Hi,
I was testing a query to delete duplicates to see how well using ctid works if
the table doesn't have a unique identifier available.
The table definition is:
create table dupes
(
id integer primary key,
first_name text,
last_name text
);
My test table has 100.000 rows with ~13000 being actually unique.
The following statement:
DELETE FROM dupes
WHERE id NOT IN (SELECT min(b.id)
FROM dupes b
GROUP BY first_name, last_Name
HAVING count(*) > 1);
produces a quite nice execution plan:
Delete on public.dupes (cost=2770.00..4640.00 rows=50000 width=6) (actual
time=299.809..299.809 rows=0 loops=1)
Buffers: shared hit=88100
-> Seq Scan on public.dupes (cost=2770.00..4640.00 rows=50000 width=6)

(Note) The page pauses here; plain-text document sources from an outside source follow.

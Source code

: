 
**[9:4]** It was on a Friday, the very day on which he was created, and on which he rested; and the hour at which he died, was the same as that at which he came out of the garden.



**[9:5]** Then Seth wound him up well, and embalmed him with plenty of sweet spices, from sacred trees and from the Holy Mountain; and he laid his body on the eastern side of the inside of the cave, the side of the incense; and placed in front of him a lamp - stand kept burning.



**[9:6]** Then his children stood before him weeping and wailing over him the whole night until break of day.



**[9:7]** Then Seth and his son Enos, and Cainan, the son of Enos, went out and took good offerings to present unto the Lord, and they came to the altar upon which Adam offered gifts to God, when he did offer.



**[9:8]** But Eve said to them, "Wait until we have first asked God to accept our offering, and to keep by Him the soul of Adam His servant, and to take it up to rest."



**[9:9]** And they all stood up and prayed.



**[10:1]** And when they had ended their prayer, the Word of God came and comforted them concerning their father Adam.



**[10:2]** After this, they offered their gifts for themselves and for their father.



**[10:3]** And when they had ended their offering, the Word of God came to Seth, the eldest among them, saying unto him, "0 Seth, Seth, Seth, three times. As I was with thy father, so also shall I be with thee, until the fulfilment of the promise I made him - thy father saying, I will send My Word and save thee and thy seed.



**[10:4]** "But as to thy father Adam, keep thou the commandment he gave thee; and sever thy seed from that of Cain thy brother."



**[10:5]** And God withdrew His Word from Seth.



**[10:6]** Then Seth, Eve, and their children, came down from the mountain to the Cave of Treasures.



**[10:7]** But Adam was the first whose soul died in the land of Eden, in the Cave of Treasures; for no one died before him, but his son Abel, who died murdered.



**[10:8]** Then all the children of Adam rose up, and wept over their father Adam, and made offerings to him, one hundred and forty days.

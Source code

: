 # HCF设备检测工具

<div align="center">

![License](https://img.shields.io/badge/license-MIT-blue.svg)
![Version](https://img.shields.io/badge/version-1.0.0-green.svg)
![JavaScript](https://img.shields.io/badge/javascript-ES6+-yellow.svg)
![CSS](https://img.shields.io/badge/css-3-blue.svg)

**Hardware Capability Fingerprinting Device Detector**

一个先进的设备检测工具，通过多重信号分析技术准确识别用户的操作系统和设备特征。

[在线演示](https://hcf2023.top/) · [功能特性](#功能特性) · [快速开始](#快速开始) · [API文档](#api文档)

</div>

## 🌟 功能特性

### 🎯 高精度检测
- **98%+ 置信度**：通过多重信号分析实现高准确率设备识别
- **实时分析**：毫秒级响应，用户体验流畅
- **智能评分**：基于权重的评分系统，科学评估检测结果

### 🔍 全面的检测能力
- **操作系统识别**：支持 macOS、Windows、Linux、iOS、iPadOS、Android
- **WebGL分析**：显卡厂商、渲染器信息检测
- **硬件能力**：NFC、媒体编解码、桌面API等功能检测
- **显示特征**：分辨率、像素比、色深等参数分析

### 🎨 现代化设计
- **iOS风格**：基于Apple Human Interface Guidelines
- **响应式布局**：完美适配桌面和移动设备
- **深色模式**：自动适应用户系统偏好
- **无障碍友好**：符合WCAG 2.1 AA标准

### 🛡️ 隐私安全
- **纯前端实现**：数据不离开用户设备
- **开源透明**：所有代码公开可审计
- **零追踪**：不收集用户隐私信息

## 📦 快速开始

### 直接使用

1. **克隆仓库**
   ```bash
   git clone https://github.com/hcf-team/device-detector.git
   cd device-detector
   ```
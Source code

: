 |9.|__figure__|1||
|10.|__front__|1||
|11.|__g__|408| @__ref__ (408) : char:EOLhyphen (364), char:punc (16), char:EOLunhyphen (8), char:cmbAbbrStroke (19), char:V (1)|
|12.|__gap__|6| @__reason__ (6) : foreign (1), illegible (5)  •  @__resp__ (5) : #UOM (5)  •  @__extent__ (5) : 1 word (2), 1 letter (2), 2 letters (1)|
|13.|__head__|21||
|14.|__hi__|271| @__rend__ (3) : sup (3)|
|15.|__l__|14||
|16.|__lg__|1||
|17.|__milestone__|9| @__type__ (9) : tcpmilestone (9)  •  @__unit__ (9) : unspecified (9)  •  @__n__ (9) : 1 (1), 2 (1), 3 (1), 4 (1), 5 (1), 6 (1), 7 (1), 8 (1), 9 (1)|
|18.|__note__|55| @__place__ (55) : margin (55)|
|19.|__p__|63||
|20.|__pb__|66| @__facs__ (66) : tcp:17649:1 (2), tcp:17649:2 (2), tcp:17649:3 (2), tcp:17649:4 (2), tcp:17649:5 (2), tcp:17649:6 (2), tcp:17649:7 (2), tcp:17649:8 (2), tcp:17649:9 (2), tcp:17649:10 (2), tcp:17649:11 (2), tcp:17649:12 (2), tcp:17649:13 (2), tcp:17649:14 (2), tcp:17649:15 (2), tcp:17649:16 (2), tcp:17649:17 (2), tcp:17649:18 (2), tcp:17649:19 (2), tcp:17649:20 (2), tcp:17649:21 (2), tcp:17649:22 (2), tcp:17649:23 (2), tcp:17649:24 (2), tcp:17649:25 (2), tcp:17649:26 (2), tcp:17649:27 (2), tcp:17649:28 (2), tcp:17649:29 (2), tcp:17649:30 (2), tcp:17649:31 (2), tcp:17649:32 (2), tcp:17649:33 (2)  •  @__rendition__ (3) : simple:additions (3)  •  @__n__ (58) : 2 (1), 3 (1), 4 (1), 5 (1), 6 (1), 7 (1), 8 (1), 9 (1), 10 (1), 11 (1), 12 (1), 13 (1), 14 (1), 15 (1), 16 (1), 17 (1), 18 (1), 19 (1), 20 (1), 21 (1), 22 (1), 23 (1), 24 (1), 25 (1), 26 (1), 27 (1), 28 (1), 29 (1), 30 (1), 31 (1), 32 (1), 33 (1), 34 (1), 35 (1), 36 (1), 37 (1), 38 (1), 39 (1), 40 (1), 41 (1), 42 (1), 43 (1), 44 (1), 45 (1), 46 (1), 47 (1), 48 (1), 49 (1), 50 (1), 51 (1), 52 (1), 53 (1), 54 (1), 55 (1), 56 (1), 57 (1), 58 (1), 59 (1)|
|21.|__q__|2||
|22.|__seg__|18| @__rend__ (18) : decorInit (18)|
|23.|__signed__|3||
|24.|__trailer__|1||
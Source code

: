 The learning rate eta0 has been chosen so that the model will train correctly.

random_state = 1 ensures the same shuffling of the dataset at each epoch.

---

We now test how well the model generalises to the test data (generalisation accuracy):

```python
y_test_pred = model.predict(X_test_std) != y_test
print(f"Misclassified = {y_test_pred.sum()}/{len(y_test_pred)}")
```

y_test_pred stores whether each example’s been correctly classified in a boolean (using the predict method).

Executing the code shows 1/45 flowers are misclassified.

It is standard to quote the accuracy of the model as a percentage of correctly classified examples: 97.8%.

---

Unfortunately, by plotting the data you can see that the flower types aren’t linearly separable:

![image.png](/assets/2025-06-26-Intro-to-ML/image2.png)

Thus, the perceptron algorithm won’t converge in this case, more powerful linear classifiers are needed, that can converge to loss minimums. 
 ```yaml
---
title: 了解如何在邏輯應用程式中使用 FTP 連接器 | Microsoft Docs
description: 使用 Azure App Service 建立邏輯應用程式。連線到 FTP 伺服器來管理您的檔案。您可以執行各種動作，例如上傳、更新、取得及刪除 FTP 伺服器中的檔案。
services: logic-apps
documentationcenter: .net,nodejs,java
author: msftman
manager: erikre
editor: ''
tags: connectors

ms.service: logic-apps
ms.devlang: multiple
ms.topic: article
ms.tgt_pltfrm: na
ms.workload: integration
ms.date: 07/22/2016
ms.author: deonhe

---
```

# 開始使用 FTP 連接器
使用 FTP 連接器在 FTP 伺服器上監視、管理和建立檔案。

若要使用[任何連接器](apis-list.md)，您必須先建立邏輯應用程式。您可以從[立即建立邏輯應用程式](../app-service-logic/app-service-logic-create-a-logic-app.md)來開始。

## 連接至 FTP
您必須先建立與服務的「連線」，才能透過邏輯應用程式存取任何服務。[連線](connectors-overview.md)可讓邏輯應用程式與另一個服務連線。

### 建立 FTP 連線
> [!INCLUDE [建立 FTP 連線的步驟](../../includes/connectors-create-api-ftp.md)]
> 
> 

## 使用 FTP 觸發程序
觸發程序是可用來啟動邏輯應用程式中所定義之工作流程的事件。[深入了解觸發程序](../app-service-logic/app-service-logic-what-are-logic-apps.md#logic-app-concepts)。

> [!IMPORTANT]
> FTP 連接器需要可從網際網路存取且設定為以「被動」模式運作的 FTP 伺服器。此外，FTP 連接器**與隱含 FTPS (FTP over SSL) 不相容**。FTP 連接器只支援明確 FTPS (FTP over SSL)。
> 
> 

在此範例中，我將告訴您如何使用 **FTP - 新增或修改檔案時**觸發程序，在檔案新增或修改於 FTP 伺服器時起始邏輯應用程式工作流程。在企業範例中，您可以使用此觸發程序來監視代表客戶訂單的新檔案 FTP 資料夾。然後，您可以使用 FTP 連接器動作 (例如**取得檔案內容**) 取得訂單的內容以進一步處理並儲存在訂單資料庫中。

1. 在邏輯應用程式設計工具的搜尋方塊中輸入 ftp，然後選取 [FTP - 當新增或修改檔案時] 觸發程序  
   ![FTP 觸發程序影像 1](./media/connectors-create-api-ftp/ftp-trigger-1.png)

(actual time=150.113..211.340 rows=86860 loops=1)
Output: dupes.ctid
Filter: (NOT (hashed SubPlan 1))
Buffers: shared hit=1240
SubPlan 1
-> HashAggregate (cost=2620.00..2745.00 rows=10000 width=18)
(actual time=115.739..143.004 rows=13140 loops=1)
Output: min(b.id), b.first_name, b.last_name
Filter: (count(*) > 1)
Buffers: shared hit=620
-> Seq Scan on public.dupes b (cost=0.00..1620.00 rows=100000
width=18) (actual time=0.006..15.563 rows=100000 loops=1)
Output: b.id, b.first_name, b.last_name
Buffers: shared hit=620
Total runtime: 301.241 ms
Now assuming I do not have a unique value in the table. In that case I would
revert to using the ctid to identify individual rows:
DELETE FROM dupes
WHERE ctid NOT IN (SELECT min(b.ctid)
FROM dupes b
GROUP BY first_name, last_Name
HAVING count(*) > 1);
Which has a completely different execution plan:
Delete on public.dupes (cost=2620.00..10004490.00 rows=50000 width=6) (actual
time=269966.623..269966.623 rows=0 loops=1)
Buffers: shared hit=88720
-> Seq Scan on public.dupes (cost=2620.00..10004490.00 rows=50000 width=6)
(actual time=176.107..269582.651 rows=86860 loops=1)
Output: dupes.ctid
Filter: (NOT (SubPlan 1))
Buffers: shared hit=1240
SubPlan 1
-> Materialize (cost=2620.00..2795.00 rows=10000 width=20) (actual
time=0.002..0.799 rows=12277 loops=100000)
Output: (min(b.ctid)), b.first_name, b.last_name
Buffers: shared hit=620
-> HashAggregate (cost=2620.00..2745.00 rows=10000 width=20)
(actual time=131.162..164.941 rows=13140 loops=1)
Output: min(b.ctid), b.first_name, b.last_name
Filter: (count(*) > 1)
Buffers: shared hit=620
-> Seq Scan on public.dupes b (cost=0.00..1620.00
rows=100000 width=20) (actual time=0.005..29.531 rows=100000 loops=1)
Output: b.ctid, b.first_name, b.last_name
Buffers: shared hit=620
Total runtime: 269968.515 ms
This is Postgres 9.1.4 64bit on Windows 7
Why does the usage of the CTID column change the plan so drastically?